What "Messy CRM Data" Usually Means
- Duplicate contacts and companies from repeated imports or manual entry with no dedup check
- Inconsistent formatting — job titles, company names, and phone numbers entered differently by different people
- Stale or dead contacts that were never cleaned out and now skew reporting
- Incomplete records missing fields that sales or marketing actually needs
A Practical Cleanup Sequence
- 1. Deduplicate first. Merging duplicates before anything else prevents cleanup work from being done twice on the same underlying contact.
- 2. Standardize fields. Normalize job titles, company names, and formatting so the data is actually usable for segmentation and reporting.
- 3. Flag or archive stale records. Decide on a clear rule (e.g., no activity in 18 months) rather than a case-by-case judgment call for thousands of records.
- 4. Enrich what's left. Fill in missing fields on the records that matter, rather than trying to enrich everything including contacts you're about to archive.
Why This Fits a Defined Project Better Than Ongoing Maintenance
Years of accumulated mess is a one-time cleanup problem, not an ongoing task. Once it's clean, maintaining it with better intake habits and periodic light maintenance is a much smaller job than the initial dig-out. Treating the cleanup as a scoped project with a real end date gets it actually finished, instead of becoming a permanent "someday" item on someone's list.

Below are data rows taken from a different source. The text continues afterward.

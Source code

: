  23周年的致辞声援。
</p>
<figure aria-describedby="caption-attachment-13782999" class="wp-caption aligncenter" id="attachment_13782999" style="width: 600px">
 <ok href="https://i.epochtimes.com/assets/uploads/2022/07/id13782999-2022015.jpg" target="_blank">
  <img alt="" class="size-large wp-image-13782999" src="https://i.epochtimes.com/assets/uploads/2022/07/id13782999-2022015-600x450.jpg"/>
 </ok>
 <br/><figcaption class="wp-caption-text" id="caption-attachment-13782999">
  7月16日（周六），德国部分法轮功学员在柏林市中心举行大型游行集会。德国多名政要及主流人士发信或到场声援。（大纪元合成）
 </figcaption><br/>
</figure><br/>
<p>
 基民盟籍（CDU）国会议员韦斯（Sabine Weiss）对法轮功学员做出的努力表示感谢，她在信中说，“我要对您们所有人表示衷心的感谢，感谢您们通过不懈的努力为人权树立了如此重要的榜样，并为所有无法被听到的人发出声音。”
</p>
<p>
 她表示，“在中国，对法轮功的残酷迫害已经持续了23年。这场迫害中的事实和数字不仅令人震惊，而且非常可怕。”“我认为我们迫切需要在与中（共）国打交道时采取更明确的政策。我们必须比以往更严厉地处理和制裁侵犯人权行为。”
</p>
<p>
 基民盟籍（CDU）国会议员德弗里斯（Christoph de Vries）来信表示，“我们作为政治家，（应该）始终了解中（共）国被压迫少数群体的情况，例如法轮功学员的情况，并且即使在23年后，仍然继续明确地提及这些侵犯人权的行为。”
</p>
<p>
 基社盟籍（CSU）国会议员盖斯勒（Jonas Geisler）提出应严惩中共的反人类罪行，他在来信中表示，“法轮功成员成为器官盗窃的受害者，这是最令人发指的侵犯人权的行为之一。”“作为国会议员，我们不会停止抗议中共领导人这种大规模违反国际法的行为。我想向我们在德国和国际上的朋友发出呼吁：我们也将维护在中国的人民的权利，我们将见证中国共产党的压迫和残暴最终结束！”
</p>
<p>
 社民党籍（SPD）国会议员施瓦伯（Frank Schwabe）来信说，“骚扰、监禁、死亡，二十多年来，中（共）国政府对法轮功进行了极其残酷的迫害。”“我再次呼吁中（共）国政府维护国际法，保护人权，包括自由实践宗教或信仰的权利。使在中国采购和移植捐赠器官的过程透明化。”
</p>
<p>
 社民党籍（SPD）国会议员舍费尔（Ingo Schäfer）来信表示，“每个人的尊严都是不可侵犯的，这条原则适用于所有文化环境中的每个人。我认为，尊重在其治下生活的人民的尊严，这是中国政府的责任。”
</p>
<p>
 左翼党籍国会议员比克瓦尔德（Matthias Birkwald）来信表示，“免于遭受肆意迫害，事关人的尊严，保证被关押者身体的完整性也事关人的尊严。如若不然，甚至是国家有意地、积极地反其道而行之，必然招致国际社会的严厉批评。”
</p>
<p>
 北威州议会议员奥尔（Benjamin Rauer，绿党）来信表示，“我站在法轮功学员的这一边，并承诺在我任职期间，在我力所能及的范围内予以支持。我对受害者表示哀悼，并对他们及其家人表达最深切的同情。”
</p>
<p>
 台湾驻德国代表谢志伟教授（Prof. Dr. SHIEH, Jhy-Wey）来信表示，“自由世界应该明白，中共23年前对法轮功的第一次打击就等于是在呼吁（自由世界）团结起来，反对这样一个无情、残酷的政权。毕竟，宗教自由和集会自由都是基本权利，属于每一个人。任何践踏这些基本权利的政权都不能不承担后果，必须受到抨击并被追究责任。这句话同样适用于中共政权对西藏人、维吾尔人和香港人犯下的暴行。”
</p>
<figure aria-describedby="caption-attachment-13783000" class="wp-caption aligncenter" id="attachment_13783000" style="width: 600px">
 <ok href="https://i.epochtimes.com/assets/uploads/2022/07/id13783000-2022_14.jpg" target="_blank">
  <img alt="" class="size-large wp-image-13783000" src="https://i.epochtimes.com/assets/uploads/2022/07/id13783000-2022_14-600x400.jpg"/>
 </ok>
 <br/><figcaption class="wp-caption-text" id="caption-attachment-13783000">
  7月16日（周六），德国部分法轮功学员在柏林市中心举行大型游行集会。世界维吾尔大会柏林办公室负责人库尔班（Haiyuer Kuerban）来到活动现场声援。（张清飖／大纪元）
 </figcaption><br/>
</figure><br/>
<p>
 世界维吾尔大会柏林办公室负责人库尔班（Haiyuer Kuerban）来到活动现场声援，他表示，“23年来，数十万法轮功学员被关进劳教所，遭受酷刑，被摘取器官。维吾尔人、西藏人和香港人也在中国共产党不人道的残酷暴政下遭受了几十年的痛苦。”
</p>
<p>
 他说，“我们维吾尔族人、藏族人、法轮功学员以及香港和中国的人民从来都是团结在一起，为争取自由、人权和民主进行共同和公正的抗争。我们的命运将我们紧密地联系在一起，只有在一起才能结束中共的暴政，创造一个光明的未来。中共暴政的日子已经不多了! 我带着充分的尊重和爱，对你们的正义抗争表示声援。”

How do I clean up years of messy CRM data?
Identify and merge duplicate records, standardize inconsistent fields, remove or flag stale contacts, and enrich incomplete records, ideally as a defined cleanup project.
Why does CRM data get messy in the first place?
Multiple people entering data with no consistent format, imports from other systems without deduplication, and no ongoing data hygiene process are the most common causes.
Should I clean my CRM data before or after migrating to a new system?
Before, whenever possible. Migrating dirty data into a new system just recreates the same mess in a new place.